Our shader requires several textures for the various layers; the skin itself is surprisingly scary as it needs a greenish hue, then the deeper ones get warmer tones. The thickness of the tissue also changes a lot across the head, there are bony areas on the forehead and the bridge of the nose, but for example the jaw bone is actually pretty small and even on slim people there's at least a centimeter thick layer of muscle and skin that cover it. Make-up worn by women is another interesting feature.
The actual amount of translucency of the skin is usually determined only by race and fairly consistent between people, although age can also be an important factor.

Eyes are also incredibly complex on their own - the tissue is highly translucent as well, requiring subsurface scattering; and it can also receive light through the eyelids as they're thin enough (although much thicker than you'd think, 2-4 millimeters). The eyes are also covered by thick fluid with a pretty uneven surface that scatters reflections and doesn't necessarily follow eyeball rotations 1:1, and it also tends to accumulate near the eyelids, creating a thin line of highlight at the bottom and the top. Then there's the refractivity of the cornea, which distorts the position of the pupils from side views and also creates caustics. The eyeballs also reflect the eyelashes pretty strongly (or rather, the eyelashes block the reflections of the environment) and receive subtle shadows from the eyelids too.
And the iris is flexible tissue as well, so it actually jiggles a lot as the eye moves, something that can only be seen in slow motion video but may effect the subconscious responses as well (it's also pretty damn freaky - https://www.youtube.com/watch?v=Fmg9ZOHESgQ). Oh and eyeballs don't move in at a constant speed, they tend to have this start-and-stop-and-start movement, and they never really rest still either; animators call this "eye darts".

Once you have a textured and shaded head, you'll also need to create the hair. We've found that it's also very very important to match properly - checking the likeness to the talent is near impossible with a bald head. It's also important to get the eyebrows and eyelashes right (also some pretty complex stuff), as well as the size of the iris and the eyeball in general. These are all aspects where the scan data will be very little help and you'll need some talented artists with a good eye to get the right results.
Here's a nice illustration for this stuff, from The Order:
image_the_order_1886-23533-2752_0004.jpg


Something not implemented in games most of the time is that faces (and the entire body as well) have an additional layer of thin and short white hair over them, usually 2-4mm long and highly transparent - we tend to call this peach fuzz as it's similar to what you can see on that fruit. But due to the unique reflectance and transparency of hair, this actually changes the look of the face considerably, as hairs on the edge can get a lot of backlight that shines through. I'm not sure but some games may try to recreate this in the skin shader.

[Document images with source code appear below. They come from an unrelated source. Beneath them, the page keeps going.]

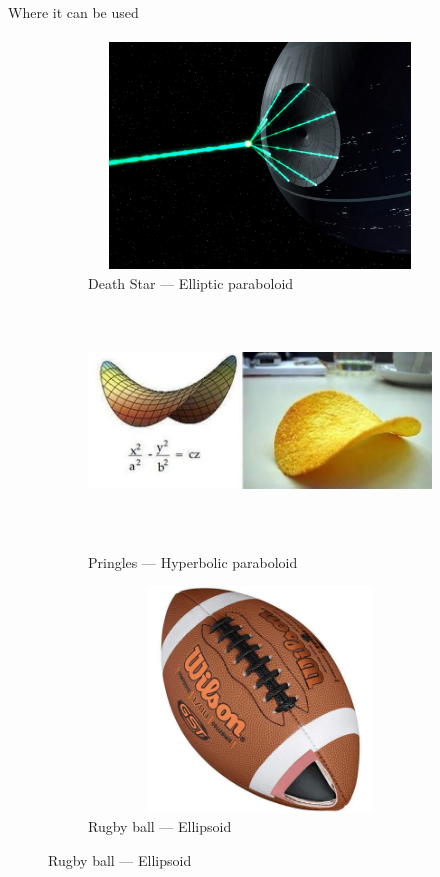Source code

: \documentclass[aspectratio=169]{beamer}
\begin{document}
\begin{frame}[t]{Where it can be used}
\framesubtitle{}
    \begin{figure}[H]
        \begin{subfigure}{0.32\textwidth}
            \centering\includegraphics[height=6cm,width=1\textwidth,keepaspectratio]{deathstar.png}
            \caption*{Death Star --- Elliptic paraboloid}
            \label{fig:deathstar.png}
        \end{subfigure}
        \begin{subfigure}{0.32\textwidth}
            \href{https://www.youtube.com/watch?v=DiDU9b6BFLI}{
                \centering\includegraphics[height=6cm,width=1\textwidth,keepaspectratio]{pringles.jpg}}
            \caption*{Pringles --- Hyperbolic paraboloid}
            \label{fig:pringles.jpg}
        \end{subfigure}
        \begin{subfigure}{0.32\textwidth}
            \centering\includegraphics[height=6cm,width=1\textwidth,keepaspectratio]{rugby.jpg}
            \caption*{Rugby ball --- Ellipsoid}
            \label{fig:rugby.rugby}
        \end{subfigure}
    \end{figure}
\end{frame}
\end{document}
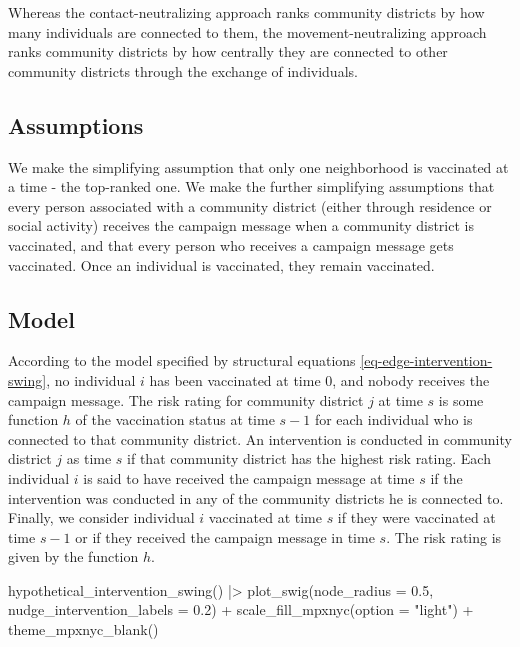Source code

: \documentclass[
  letterpaper,
  DIV=11,
  numbers=noendperiod,
  oneside]{scrreprt}
\newenvironment{Shaded}{\begin{snugshade}}{\end{snugshade}}
\newcommand{\AttributeTok}[1]{\textcolor[rgb]{0.40,0.45,0.13}{#1}}
\newcommand{\FloatTok}[1]{\textcolor[rgb]{0.68,0.00,0.00}{#1}}
\newcommand{\FunctionTok}[1]{\textcolor[rgb]{0.28,0.35,0.67}{#1}}
\newcommand{\NormalTok}[1]{\textcolor[rgb]{0.00,0.23,0.31}{#1}}
\newcommand{\SpecialCharTok}[1]{\textcolor[rgb]{0.37,0.37,0.37}{#1}}
\newcommand{\StringTok}[1]{\textcolor[rgb]{0.13,0.47,0.30}{#1}}
\begin{document}
Whereas the contact-neutralizing approach ranks community districts by
how many individuals are connected to them, the movement-neutralizing
approach ranks community districts by how centrally they are connected
to other community districts through the exchange of individuals.

\hypertarget{assumptions-2}{%
\subsection{Assumptions}\label{assumptions-2}}

We make the simplifying assumption that only one neighborhood is
vaccinated at a time - the top-ranked one. We make the further
simplifying assumptions that every person associated with a community
district (either through residence or social activity) receives the
campaign message when a community district is vaccinated, and that every
person who receives a campaign message gets vaccinated. Once an
individual is vaccinated, they remain vaccinated.

\hypertarget{model-3}{%
\subsection{Model}\label{model-3}}

According to the model specified by structural equations
\ref{eq-edge-intervention-swing}, no individual \(i\) has been
vaccinated at time 0, and nobody receives the campaign message. The risk
rating for community district \(j\) at time \(s\) is some function \(h\)
of the vaccination status at time \(s-1\) for each individual who is
connected to that community district. An intervention is conducted in
community district \(j\) as time \(s\) if that community district has
the highest risk rating. Each individual \(i\) is said to have received
the campaign message at time \(s\) if the intervention was conducted in
any of the community districts he is connected to. Finally, we consider
individual \(i\) vaccinated at time \(s\) if they were vaccinated at
time \(s-1\) or if they received the campaign message in time \(s\). The
risk rating is given by the function \(h\).

\begin{Shaded}
\begin{Highlighting}[]
\FunctionTok{hypothetical\_intervention\_swing}\NormalTok{() }\SpecialCharTok{|\textgreater{}}
  \FunctionTok{plot\_swig}\NormalTok{(}\AttributeTok{node\_radius =} \FloatTok{0.5}\NormalTok{, }\AttributeTok{nudge\_intervention\_labels =} \FloatTok{0.2}\NormalTok{) }\SpecialCharTok{+}
  \FunctionTok{scale\_fill\_mpxnyc}\NormalTok{(}\AttributeTok{option =} \StringTok{"light"}\NormalTok{) }\SpecialCharTok{+}
  \FunctionTok{theme\_mpxnyc\_blank}\NormalTok{()}
\end{Highlighting}
\end{Shaded}
\end{document}
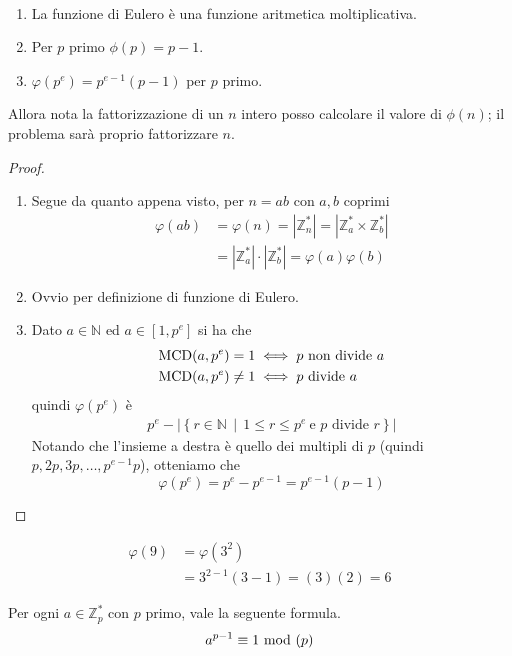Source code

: \begin{proposizione}\
	\begin{enumerate}
		\item La funzione di Eulero è una funzione aritmetica moltiplicativa.
		\item Per $p$ primo $\phi(p)=p-1$.
		\item $\varphi(p^e)=p^{e-1}(p-1)$ per $p$ primo.
	\end{enumerate}
	Allora nota la fattorizzazione di un $n$ intero posso calcolare il valore di $\phi(n)$; il problema sarà proprio fattorizzare $n$.
\end{proposizione}
\begin{proof}\
	\begin{enumerate}
		\item Segue da quanto appena visto, per $n=ab$ con $a,b$ coprimi
		\begin{align*}
		\varphi(ab)&=\varphi(n)=|\mathbb{Z}_n^*|=|\mathbb{Z}_a^*\times\mathbb{Z}_b^*|\\
		&=|\mathbb{Z}_a^*|\cdot|\mathbb{Z}_b^*|=\varphi(a)\varphi(b)
		\end{align*}
		\item Ovvio per definizione di funzione di Eulero.
		\item Dato $a\in\mathbb{N}$ ed $a\in[1,p^e]$ si ha che
		\begin{align*}
		\operatorname{\mathrm{MCD}}(a,p^e)=1&\iff \text{$p$ non divide $a$}\\
		\operatorname{\mathrm{MCD}}(a,p^e)\neq1&\iff \text{$p$ divide $a$}
		\end{align*}
		quindi $\varphi(p^e)$ è
		\begin{align*}
		p^e-\left|\left\{r\in\mathbb{N} \, \mid \, 1\leq r\leq p^e \ \text{e $p$ divide $r$}\right\}\right|
		\end{align*}
		Notando che l'insieme a destra è quello dei multipli di $p$ (quindi $p,2p,3p,\dots,p^{e-1}p$), otteniamo che 
		\begin{equation*}
		\varphi(p^e)=p^e-p^{e-1}=p^{e-1}(p-1)
		\end{equation*}
	\end{enumerate}
\end{proof}
\begin{esempio}
	\begin{align*}
	\varphi(9)
	&=\varphi(3^2)\\
	&=3^{2-1}(3-1)=(3)(2)=6
	\end{align*}
\end{esempio}
\begin{teorema}
	Per ogni $a\in\mathbb{Z}_p^*$ con $p$ primo, vale la seguente formula.
	\begin{equation*}
	a^{p-1}\equiv1\ \mathrm{mod}\ (p)
	\end{equation*}
\end{teorema}
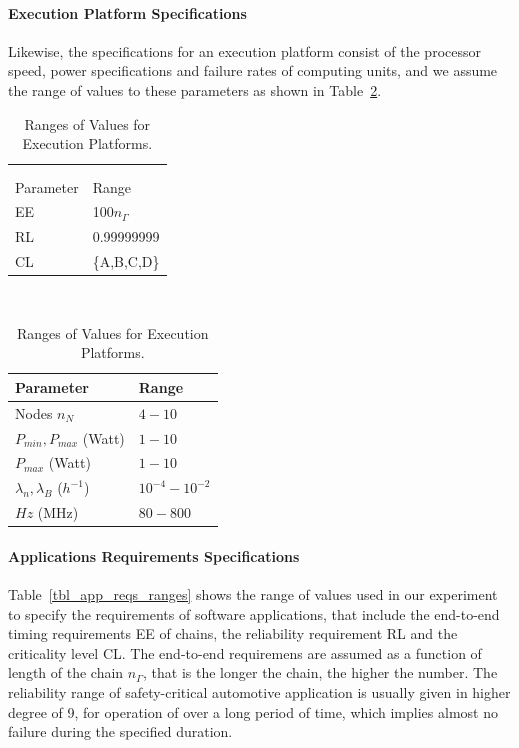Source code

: \paragraph{Execution Platform Specifications}
Likewise, the specifications for an execution platform consist of the processor speed, power specifications and failure rates of computing units, and we assume the range of values to these parameters as shown in Table~\ref{tbl_execpla}.
\begin{table}
	\small
	\parbox{.4\linewidth}{
		\centering
		\begin{tabular}{@{}ll@{}}
			&\\&\\
			\toprule
			Parameter  			& Range\\ 
			\midrule
			EE					 	& 100$n_\Gamma$\\
			RL 						& 0.99999999\\
			CL 						& \{A,B,C,D\}\\
			\bottomrule
		\end{tabular}
		\caption{Ranges of Values for Applications Requirements.}
		\label{tbl_app_reqs_ranges}
	}
~
	\parbox{.5\linewidth}{
		\centering\raggedbottom
		\begin{tabular}{@{}ll@{}}
			\toprule
			Parameter  		& Range\\ 
			\midrule
			Nodes $n_N$							& $4-10$\\
			$P_{min},P_{max}$ (Watt)	& $1-10$\\
			$P_{max}$ (Watt)	& $1-10$\\
			$\lambda_n,\lambda_B$ ($h^{-1}$) 	& $10^{-4}-10^{-2}$\\
			$Hz$ (MHz)			 	& $80-800$\\
			\bottomrule
		\end{tabular}
		\caption{Ranges of Values for Execution Platforms.}
		\label{tbl_execpla}
	}
\end{table}

\paragraph{Applications Requirements Specifications } Table~\ref{tbl_app_reqs_ranges}  shows the range of values used in our experiment to specify the requirements of software applications, that include the end-to-end timing requirements EE of chains, the reliability requirement RL and the criticality level CL. The end-to-end requiremens are assumed as a function of length of the chain $n_\Gamma$, that is the longer the chain, the higher the number. The reliability range of safety-critical automotive application is usually given in higher degree of 9, for operation of over a long period of time, which implies almost no failure during the specified duration.


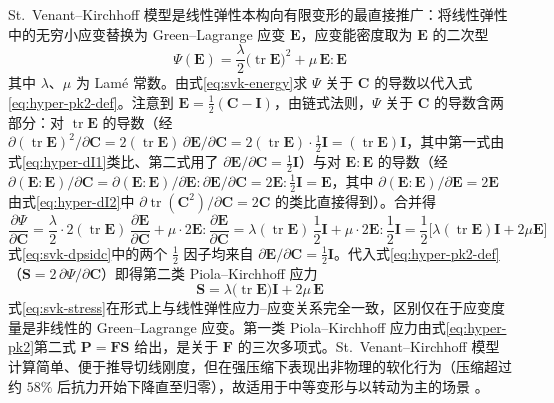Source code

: St.~Venant--Kirchhoff 模型是线性弹性本构向有限变形的最直接推广：将线性弹性中的无穷小应变替换为 Green--Lagrange 应变 $\mathbf{E}$，应变能密度取为 $\mathbf{E}$ 的二次型
\begin{equation}
  \Psi(\mathbf{E})=\frac{\lambda}{2}\bigl(\operatorname{tr}\mathbf{E}\bigr)^{2}+\mu\,\mathbf{E}:\mathbf{E}
  \label{eq:svk-energy}
\end{equation}
其中 $\lambda$、$\mu$ 为 Lam\'e 常数。由式\eqref{eq:svk-energy}求 $\Psi$ 关于 $\mathbf{C}$ 的导数以代入式\eqref{eq:hyper-pk2-def}。注意到 $\mathbf{E}=\tfrac{1}{2}(\mathbf{C}-\mathbf{I})$，由链式法则，$\Psi$ 关于 $\mathbf{C}$ 的导数含两部分：对 $\operatorname{tr}\mathbf{E}$ 的导数（经 $\partial(\operatorname{tr}\mathbf{E})^{2}/\partial\mathbf{C}=2(\operatorname{tr}\mathbf{E})\,\partial\mathbf{E}/\partial\mathbf{C}=2(\operatorname{tr}\mathbf{E})\cdot\tfrac{1}{2}\mathbf{I}=(\operatorname{tr}\mathbf{E})\mathbf{I}$，其中第一式由式\eqref{eq:hyper-dI1}类比、第二式用了 $\partial\mathbf{E}/\partial\mathbf{C}=\tfrac{1}{2}\mathbf{I}$）与对 $\mathbf{E}:\mathbf{E}$ 的导数（经 $\partial(\mathbf{E}:\mathbf{E})/\partial\mathbf{C}=\partial(\mathbf{E}:\mathbf{E})/\partial\mathbf{E}:\partial\mathbf{E}/\partial\mathbf{C}=2\mathbf{E}:\tfrac{1}{2}\mathbf{I}=\mathbf{E}$，其中 $\partial(\mathbf{E}:\mathbf{E})/\partial\mathbf{E}=2\mathbf{E}$ 由式\eqref{eq:hyper-dI2}中 $\partial\operatorname{tr}(\mathbf{C}^{2})/\partial\mathbf{C}=2\mathbf{C}$ 的类比直接得到）。合并得
\begin{equation}
  \frac{\partial\Psi}{\partial\mathbf{C}}
  =\frac{\lambda}{2}\cdot 2(\operatorname{tr}\mathbf{E})\,\frac{\partial\mathbf{E}}{\partial\mathbf{C}}+\mu\cdot 2\mathbf{E}:\frac{\partial\mathbf{E}}{\partial\mathbf{C}}
  =\lambda(\operatorname{tr}\mathbf{E})\,\frac{1}{2}\mathbf{I}+\mu\cdot 2\mathbf{E}:\frac{1}{2}\mathbf{I}
  =\frac{1}{2}\bigl[\lambda(\operatorname{tr}\mathbf{E})\mathbf{I}+2\mu\mathbf{E}\bigr]
  \label{eq:svk-dpsidc}
\end{equation}
式\eqref{eq:svk-dpsidc}中的两个 $\tfrac{1}{2}$ 因子均来自 $\partial\mathbf{E}/\partial\mathbf{C}=\tfrac{1}{2}\mathbf{I}$。代入式\eqref{eq:hyper-pk2-def}（$\mathbf{S}=2\,\partial\Psi/\partial\mathbf{C}$）即得第二类 Piola--Kirchhoff 应力
\begin{equation}
  \mathbf{S}=\lambda\bigl(\operatorname{tr}\mathbf{E}\bigr)\mathbf{I}+2\mu\,\mathbf{E}
  \label{eq:svk-stress}
\end{equation}
式\eqref{eq:svk-stress}在形式上与线性弹性应力--应变关系完全一致，区别仅在于应变度量是非线性的 Green--Lagrange 应变。第一类 Piola--Kirchhoff 应力由式\eqref{eq:hyper-pk2}第二式 $\mathbf{P}=\mathbf{F}\mathbf{S}$ 给出，是关于 $\mathbf{F}$ 的三次多项式。St.~Venant--Kirchhoff 模型计算简单、便于推导切线刚度，但在强压缩下表现出非物理的软化行为（压缩超过约 $58\%$ 后抗力开始下降直至归零），故适用于中等变形与以转动为主的场景 \cite{Ogden1997}。

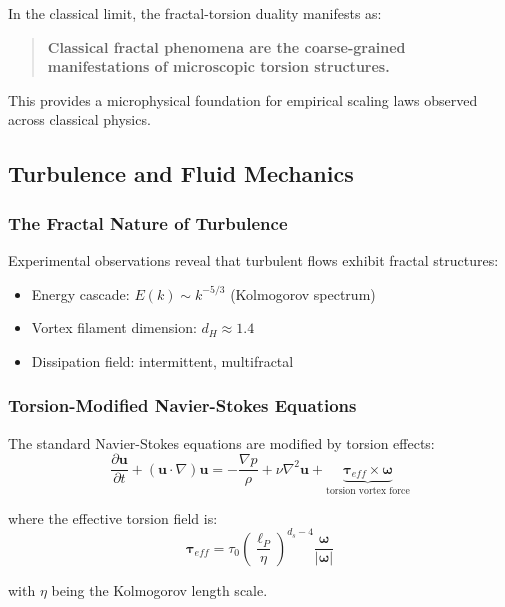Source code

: In the classical limit, the fractal-torsion duality manifests as:
\begin{quote}
\textbf{Classical fractal phenomena are the coarse-grained manifestations of microscopic torsion structures.}
\end{quote}

This provides a microphysical foundation for empirical scaling laws observed across classical physics.

\subsection{Turbulence and Fluid Mechanics}

\subsubsection{The Fractal Nature of Turbulence}

Experimental observations reveal that turbulent flows exhibit fractal structures:
\begin{itemize}
    \item Energy cascade: $E(k) \sim k^{-5/3}$ (Kolmogorov spectrum)
    \item Vortex filament dimension: $d_H \approx 1.4$
    \item Dissipation field: intermittent, multifractal
\end{itemize}

\subsubsection{Torsion-Modified Navier-Stokes Equations}

The standard Navier-Stokes equations are modified by torsion effects:
\begin{equation}
    \frac{\partial \mathbf{u}}{\partial t} + (\mathbf{u} \cdot \nabla)\mathbf{u} = -\frac{\nabla p}{\rho} + \nu \nabla^2 \mathbf{u} + \underbrace{\boldsymbol{\tau}_{eff} \times \boldsymbol{\omega}}_{\text{torsion vortex force}}
\end{equation}

where the effective torsion field is:
\begin{equation}
    \boldsymbol{\tau}_{eff} = \tau_0 \left(\frac{\ell_P}{\eta}\right)^{d_s-4} \frac{\boldsymbol{\omega}}{|\boldsymbol{\omega}|}
\end{equation}

with $\eta$ being the Kolmogorov length scale.

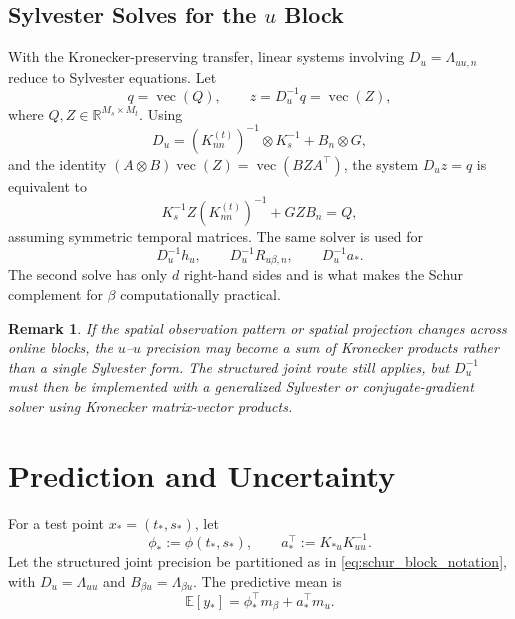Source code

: \documentclass[12pt]{article}
\newtheorem{remark}{Remark}
\newcommand{\E}{\mathbb{E}}
\newcommand{\vecop}{\operatorname{vec}}
\begin{document}
\subsection{Sylvester Solves for the $u$ Block}
\label{subsec:sylvester_reformulation}

With the Kronecker-preserving transfer, linear systems involving
$D_u=\Lambda_{uu,n}$ reduce to Sylvester equations. Let
\begin{equation}
    q=\vecop(Q),
    \qquad
    z=D_u^{-1}q=\vecop(Z),
\end{equation}
where $Q,Z\in\mathbb{R}^{M_s\times M_t}$. Using
\begin{equation}
    D_u=(K_{nn}^{(t)})^{-1}\otimes K_s^{-1}+B_n\otimes G,
\end{equation}
and the identity $(A\otimes B)\vecop(Z)=\vecop(BZA^\top)$, the system
$D_uz=q$ is equivalent to
\begin{equation}
    K_s^{-1}Z(K_{nn}^{(t)})^{-1}+GZB_n=Q,
    \label{eq:sylvester_after_ssgp_transfer}
\end{equation}
assuming symmetric temporal matrices. The same solver is used for
\begin{equation}
    D_u^{-1}h_u,
    \qquad
    D_u^{-1}R_{u\beta,n},
    \qquad
    D_u^{-1}a_*.
\end{equation}
The second solve has only $d$ right-hand sides and is what makes the Schur complement
for $\beta$ computationally practical.

\begin{remark}
If the spatial observation pattern or spatial projection changes across online blocks,
the $u$--$u$ precision may become a sum of Kronecker products rather than a single
Sylvester form. The structured joint route still applies, but $D_u^{-1}$ must then be
implemented with a generalized Sylvester or conjugate-gradient solver using Kronecker
matrix-vector products.
\end{remark}


\section{Prediction and Uncertainty}
\label{sec:prediction_uncertainty}

For a test point $x_*=(t_*,s_*)$, let
\begin{equation}
    \phi_*:=\phi(t_*,s_*),
    \qquad
    a_*^\top:=K_{*u}K_{uu}^{-1}.
\end{equation}
Let the structured joint precision be partitioned as in
\eqref{eq:schur_block_notation}, with $D_u=\Lambda_{uu}$ and
$B_{\beta u}=\Lambda_{\beta u}$. The predictive mean is
\begin{equation}
    \E[y_*]
    =
    \phi_*^\top m_\beta+a_*^\top m_u.
    \label{eq:structured_predictive_mean}
\end{equation}
\end{document}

Now that the head is complete, and you can check the likeness, we've found that two pretty different things can happen. On some of the characters the likeness was immediately spot on and almost no extra work was required. On others though, everything felt completely off and the CG character looked way too artificial, despite matching the model to the scans as close as we could.
I'm not yet sure about the cause of this problem, so I can only offer a few ideas here.
For example the jaw can be held in many different positions depending on state of mind and such - the actor might try to present the best possible face for the photo shoot but may get tired of the scanning process and let it sag down a little by the time the cameras and lighting and focus are all aligned. The process can take as much as 15-30 minutes and it's very exhaustive to hold the same pose (especially for a full body scan) for that long.
There may also be a case where we sort of know the actor from various roles or publicity photos, where the director of photography and the lighters worked hard to present the best possible looks by carefully tuning the shadows and the camera angles and lenses, not to mention the make-up artists. But the scans expose everything as they are, and thus you need to work on your CG lighting and cameras and such to match their efforts in order to create a recognizable likeness.

This is also the area where the 80-20 rule applies the most, or in other words the effort invested vs. the results gained can be plotted as an exponential curve. Each extra % of quality will require a lot more effort and work then the previous one and you can easily end up fine tuning the CG head for as long as it took to create the first version - maybe even more. This is probably an exceptionally important issue for games with celebrity talent - well-known voice or TV actors and such - where the investment in hiring the talent will only pay off if the likeness of the 3D character is close enough, as otherwise the audience will reject the results, no matter how good the performance may be.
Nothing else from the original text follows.